▸ **TASK TO COMPLETE**
Gather every line from the entries below that includes "major".

▸ **PROVIDED RECORDS**
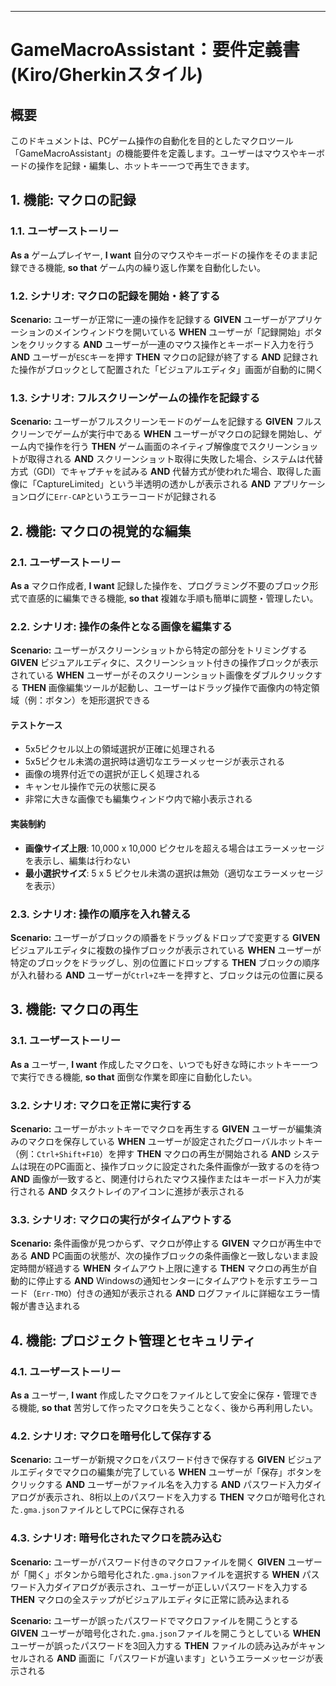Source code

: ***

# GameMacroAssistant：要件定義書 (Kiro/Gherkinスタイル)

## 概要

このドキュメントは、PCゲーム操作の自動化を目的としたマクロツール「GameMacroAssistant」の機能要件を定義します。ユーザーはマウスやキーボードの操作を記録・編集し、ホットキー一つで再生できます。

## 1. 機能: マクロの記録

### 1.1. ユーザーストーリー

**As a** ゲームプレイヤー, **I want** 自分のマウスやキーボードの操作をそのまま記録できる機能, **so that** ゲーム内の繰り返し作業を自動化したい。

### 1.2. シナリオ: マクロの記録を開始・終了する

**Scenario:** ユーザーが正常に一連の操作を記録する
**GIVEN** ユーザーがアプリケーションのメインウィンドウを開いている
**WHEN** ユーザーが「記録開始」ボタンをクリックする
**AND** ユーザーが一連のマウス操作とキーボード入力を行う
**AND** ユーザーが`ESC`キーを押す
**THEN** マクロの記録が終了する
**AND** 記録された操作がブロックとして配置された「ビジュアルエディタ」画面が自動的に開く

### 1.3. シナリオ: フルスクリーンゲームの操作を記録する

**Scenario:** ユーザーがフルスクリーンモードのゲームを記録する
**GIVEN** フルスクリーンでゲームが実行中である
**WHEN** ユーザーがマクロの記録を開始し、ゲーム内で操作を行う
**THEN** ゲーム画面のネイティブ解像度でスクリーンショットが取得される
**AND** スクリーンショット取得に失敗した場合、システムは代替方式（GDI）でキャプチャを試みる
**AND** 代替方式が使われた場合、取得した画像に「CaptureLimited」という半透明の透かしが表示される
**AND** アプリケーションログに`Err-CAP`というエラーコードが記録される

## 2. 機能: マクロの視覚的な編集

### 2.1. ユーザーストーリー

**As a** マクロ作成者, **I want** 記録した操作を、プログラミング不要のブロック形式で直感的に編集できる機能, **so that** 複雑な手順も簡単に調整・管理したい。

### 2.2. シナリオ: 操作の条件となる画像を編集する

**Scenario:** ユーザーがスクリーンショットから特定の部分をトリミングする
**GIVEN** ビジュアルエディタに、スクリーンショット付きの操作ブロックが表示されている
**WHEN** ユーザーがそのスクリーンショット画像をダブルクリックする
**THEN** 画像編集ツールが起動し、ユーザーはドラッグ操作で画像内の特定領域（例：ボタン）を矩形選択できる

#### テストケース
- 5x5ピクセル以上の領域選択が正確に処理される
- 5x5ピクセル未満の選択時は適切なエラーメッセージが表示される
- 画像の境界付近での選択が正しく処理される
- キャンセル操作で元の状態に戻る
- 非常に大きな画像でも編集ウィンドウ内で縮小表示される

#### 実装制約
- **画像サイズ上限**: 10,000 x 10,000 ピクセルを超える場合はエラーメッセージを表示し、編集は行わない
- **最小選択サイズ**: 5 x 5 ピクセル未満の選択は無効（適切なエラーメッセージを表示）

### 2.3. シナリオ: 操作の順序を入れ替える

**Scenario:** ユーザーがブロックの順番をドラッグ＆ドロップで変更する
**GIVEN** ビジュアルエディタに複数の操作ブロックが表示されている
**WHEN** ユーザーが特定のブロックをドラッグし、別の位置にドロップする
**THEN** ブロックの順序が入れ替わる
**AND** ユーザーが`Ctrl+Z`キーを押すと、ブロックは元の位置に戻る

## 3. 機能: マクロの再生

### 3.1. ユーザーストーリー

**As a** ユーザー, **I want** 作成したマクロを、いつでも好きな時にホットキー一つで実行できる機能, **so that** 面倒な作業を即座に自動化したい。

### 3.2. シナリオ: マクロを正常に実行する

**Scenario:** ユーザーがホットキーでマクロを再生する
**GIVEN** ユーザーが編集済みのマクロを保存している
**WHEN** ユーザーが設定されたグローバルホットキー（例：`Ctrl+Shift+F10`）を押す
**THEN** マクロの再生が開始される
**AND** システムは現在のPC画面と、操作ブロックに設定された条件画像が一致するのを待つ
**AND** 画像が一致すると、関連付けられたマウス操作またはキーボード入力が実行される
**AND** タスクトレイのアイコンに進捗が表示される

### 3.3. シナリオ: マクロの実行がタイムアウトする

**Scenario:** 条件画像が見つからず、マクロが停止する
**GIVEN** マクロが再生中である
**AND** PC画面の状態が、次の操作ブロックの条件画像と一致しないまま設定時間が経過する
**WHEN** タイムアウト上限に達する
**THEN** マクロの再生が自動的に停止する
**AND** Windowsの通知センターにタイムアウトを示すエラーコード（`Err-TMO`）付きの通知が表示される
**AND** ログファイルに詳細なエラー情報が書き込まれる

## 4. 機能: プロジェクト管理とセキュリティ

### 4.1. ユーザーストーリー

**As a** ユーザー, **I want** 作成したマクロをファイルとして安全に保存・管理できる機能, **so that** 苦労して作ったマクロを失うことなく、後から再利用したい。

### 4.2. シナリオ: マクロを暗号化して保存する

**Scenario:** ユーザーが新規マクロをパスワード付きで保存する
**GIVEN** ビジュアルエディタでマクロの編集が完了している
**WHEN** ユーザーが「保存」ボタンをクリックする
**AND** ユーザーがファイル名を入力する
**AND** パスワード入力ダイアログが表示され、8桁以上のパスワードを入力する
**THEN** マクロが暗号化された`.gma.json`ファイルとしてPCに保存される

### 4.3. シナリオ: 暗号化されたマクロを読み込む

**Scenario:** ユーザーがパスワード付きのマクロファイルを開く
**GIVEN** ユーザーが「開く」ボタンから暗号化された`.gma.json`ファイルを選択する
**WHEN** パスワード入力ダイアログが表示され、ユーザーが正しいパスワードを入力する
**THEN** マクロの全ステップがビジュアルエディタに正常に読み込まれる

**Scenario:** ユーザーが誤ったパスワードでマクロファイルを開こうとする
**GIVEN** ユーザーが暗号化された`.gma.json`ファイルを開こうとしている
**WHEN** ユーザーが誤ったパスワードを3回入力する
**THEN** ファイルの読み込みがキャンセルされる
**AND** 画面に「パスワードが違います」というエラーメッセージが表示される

...

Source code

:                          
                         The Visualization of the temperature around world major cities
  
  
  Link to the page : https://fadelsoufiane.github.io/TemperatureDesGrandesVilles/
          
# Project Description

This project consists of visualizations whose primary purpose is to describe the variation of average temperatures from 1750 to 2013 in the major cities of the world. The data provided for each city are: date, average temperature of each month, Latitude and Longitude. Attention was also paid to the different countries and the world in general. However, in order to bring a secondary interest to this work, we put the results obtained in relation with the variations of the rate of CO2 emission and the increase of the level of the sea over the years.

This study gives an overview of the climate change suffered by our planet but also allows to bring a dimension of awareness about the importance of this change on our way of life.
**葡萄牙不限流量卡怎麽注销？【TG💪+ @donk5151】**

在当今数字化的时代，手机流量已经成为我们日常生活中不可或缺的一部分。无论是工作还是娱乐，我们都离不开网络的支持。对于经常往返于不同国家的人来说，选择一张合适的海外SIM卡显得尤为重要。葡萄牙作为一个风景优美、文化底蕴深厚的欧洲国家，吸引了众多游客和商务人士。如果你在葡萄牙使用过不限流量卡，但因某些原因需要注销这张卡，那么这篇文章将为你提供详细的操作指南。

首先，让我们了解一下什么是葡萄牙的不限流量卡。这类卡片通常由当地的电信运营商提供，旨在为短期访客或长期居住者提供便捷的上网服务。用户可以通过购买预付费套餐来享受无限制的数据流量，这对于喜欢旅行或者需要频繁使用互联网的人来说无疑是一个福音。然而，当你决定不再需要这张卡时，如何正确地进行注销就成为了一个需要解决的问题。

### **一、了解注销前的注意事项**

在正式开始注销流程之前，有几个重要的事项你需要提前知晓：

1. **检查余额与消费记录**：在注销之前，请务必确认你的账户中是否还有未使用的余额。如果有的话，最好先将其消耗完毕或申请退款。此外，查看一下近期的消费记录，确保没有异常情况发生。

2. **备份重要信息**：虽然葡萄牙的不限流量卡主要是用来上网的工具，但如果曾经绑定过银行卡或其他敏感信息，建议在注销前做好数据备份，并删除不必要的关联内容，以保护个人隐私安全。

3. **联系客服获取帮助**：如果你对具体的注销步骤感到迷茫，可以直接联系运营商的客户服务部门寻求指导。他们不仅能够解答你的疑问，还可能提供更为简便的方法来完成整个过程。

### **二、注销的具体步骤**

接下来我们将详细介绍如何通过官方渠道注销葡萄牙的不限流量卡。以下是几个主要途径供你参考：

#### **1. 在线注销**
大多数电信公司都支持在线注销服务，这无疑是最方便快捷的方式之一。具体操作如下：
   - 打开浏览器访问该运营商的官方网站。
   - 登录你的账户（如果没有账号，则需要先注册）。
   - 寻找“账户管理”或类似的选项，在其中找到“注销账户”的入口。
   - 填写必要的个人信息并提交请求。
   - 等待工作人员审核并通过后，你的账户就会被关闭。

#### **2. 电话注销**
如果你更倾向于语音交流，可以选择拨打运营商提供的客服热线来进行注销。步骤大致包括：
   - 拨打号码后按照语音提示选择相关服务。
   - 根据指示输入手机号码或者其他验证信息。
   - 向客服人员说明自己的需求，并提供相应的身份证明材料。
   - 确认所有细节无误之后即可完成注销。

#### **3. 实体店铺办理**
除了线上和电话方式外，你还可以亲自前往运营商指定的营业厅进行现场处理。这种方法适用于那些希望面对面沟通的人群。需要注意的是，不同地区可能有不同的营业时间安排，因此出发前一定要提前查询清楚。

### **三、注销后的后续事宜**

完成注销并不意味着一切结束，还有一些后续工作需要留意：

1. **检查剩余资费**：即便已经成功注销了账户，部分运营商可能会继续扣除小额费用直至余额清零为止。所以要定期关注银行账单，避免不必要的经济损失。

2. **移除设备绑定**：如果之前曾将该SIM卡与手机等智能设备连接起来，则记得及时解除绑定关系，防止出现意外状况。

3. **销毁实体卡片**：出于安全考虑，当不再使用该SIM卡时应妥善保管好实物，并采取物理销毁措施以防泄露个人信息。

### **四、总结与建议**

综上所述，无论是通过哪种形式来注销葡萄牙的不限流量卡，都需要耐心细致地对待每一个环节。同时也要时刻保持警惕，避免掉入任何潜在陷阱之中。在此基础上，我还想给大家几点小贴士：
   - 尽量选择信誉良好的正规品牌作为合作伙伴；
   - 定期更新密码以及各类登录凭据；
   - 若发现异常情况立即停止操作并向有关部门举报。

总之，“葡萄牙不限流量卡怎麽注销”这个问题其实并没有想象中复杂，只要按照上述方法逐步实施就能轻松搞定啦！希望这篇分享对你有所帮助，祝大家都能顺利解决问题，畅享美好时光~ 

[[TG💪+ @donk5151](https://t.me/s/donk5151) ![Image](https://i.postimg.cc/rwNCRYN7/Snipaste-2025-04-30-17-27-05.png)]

---

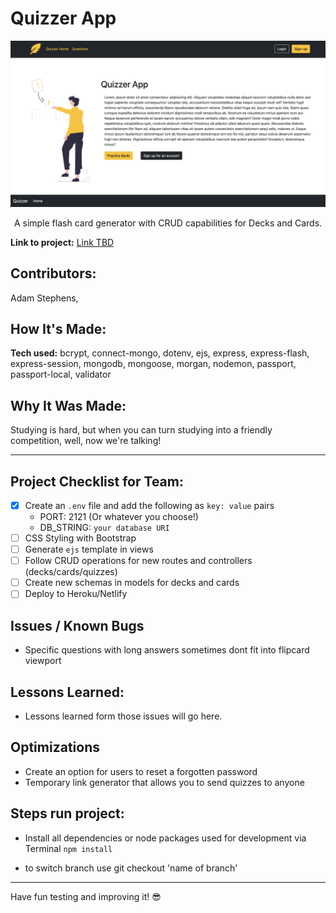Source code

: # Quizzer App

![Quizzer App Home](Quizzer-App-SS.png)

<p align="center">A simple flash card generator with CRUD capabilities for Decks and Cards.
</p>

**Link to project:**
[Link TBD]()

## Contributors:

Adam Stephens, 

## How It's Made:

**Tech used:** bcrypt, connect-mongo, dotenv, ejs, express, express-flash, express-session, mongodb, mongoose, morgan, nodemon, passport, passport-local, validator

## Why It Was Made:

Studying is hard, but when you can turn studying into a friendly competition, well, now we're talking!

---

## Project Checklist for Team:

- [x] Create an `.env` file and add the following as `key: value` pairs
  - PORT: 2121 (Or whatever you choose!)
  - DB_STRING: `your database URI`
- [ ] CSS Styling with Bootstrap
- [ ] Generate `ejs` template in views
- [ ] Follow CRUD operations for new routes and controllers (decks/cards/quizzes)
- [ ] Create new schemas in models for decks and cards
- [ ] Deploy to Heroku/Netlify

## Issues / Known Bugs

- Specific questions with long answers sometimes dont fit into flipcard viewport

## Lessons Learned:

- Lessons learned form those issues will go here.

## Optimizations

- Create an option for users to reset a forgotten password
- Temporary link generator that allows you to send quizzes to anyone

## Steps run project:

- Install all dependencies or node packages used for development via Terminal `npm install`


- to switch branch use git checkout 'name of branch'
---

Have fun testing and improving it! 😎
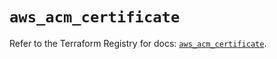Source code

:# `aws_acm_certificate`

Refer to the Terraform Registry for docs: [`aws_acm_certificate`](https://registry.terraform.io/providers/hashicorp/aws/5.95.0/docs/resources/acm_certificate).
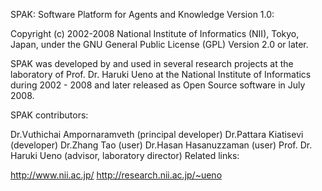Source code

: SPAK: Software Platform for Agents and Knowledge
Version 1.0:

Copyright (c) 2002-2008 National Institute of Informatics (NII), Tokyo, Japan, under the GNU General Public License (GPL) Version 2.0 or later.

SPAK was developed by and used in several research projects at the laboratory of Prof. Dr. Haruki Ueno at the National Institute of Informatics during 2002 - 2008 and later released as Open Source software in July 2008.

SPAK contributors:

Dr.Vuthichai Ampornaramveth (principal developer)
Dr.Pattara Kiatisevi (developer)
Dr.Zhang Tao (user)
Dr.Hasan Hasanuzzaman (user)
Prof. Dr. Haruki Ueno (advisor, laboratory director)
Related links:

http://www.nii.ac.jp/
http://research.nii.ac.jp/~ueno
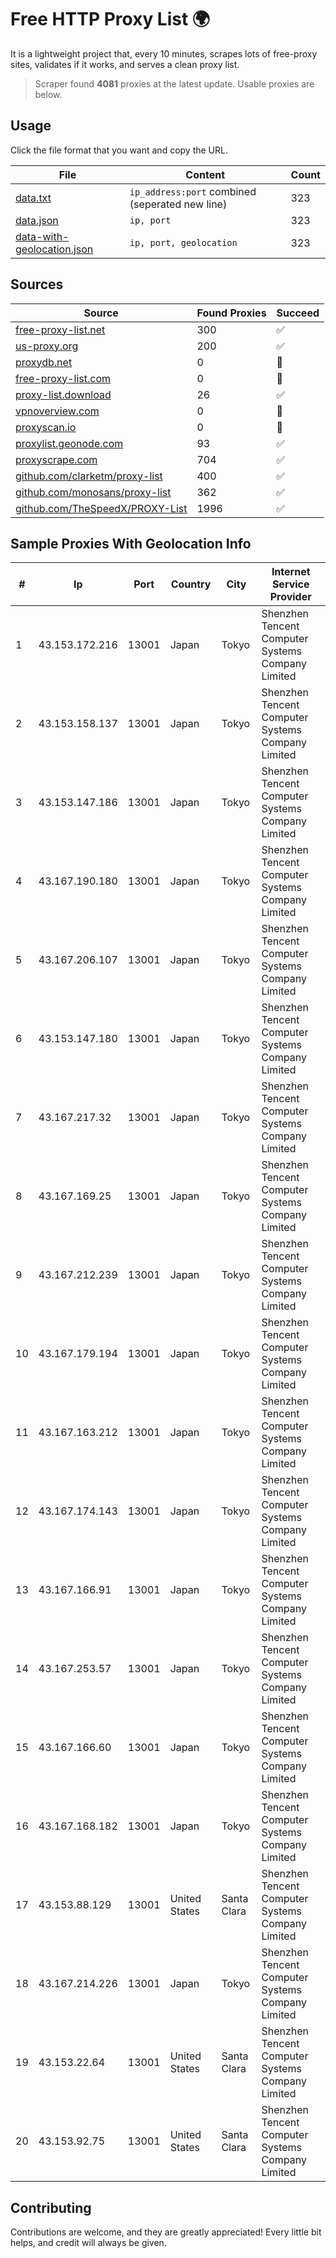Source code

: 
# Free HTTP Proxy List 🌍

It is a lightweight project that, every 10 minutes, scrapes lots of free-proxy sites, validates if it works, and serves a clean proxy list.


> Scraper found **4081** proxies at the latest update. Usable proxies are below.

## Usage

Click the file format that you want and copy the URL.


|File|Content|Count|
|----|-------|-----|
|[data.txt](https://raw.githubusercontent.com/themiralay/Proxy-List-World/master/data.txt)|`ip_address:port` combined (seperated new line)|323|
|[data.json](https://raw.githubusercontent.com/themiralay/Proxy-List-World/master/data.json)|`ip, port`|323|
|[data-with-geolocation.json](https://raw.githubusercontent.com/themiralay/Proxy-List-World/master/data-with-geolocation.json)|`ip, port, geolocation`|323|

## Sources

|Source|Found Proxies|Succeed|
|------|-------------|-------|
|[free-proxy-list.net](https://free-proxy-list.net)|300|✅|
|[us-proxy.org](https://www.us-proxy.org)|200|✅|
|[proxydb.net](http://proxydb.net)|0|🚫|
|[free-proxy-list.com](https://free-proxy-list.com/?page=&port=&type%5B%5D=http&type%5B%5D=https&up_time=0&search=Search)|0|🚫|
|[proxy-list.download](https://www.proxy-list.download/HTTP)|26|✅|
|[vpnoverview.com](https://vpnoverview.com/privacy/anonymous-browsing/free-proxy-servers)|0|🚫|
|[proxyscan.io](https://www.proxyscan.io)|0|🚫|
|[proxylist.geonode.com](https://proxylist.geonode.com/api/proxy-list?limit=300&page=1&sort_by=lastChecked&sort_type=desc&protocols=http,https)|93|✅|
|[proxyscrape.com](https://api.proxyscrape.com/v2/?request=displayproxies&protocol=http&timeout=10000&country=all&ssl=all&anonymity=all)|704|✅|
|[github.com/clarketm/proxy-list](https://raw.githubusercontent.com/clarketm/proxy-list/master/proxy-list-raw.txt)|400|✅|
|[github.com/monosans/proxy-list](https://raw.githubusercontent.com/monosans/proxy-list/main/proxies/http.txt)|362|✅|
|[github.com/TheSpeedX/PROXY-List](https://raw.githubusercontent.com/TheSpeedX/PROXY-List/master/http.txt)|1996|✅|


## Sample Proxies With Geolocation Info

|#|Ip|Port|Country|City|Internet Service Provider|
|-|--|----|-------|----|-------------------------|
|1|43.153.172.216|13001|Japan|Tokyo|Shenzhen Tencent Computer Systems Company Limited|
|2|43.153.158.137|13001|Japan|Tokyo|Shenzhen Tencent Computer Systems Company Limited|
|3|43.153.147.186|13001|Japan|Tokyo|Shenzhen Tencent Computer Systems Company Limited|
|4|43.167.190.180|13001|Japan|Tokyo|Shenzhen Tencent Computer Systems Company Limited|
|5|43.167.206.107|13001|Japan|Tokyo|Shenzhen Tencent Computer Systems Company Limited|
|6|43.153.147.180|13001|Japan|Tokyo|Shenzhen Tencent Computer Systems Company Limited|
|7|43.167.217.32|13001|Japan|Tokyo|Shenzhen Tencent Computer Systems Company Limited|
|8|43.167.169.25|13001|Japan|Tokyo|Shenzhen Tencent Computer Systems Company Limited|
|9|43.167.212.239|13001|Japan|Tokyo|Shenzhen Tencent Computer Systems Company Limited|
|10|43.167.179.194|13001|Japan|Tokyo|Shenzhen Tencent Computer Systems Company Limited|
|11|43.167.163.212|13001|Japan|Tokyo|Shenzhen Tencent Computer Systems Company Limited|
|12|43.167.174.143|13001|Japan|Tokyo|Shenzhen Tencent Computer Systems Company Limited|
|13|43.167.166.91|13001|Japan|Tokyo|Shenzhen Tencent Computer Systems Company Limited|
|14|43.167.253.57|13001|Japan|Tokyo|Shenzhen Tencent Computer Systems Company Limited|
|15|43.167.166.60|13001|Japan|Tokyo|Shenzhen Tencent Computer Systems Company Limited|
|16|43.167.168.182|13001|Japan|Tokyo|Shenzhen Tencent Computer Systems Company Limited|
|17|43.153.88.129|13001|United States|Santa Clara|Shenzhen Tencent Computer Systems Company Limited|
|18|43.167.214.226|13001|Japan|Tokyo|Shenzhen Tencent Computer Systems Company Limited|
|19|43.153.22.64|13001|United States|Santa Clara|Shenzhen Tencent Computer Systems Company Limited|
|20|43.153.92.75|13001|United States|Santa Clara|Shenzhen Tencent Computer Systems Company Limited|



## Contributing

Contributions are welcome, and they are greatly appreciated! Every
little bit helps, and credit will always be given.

▸ **WRITTEN SOLUTION**
                         The Visualization of the temperature around world major cities
This project consists of visualizations whose primary purpose is to describe the variation of average temperatures from 1750 to 2013 in the major cities of the world. The data provided for each city are: date, average temperature of each month, Latitude and Longitude. Attention was also paid to the different countries and the world in general. However, in order to bring a secondary interest to this work, we put the results obtained in relation with the variations of the rate of CO2 emission and the increase of the level of the sea over the years.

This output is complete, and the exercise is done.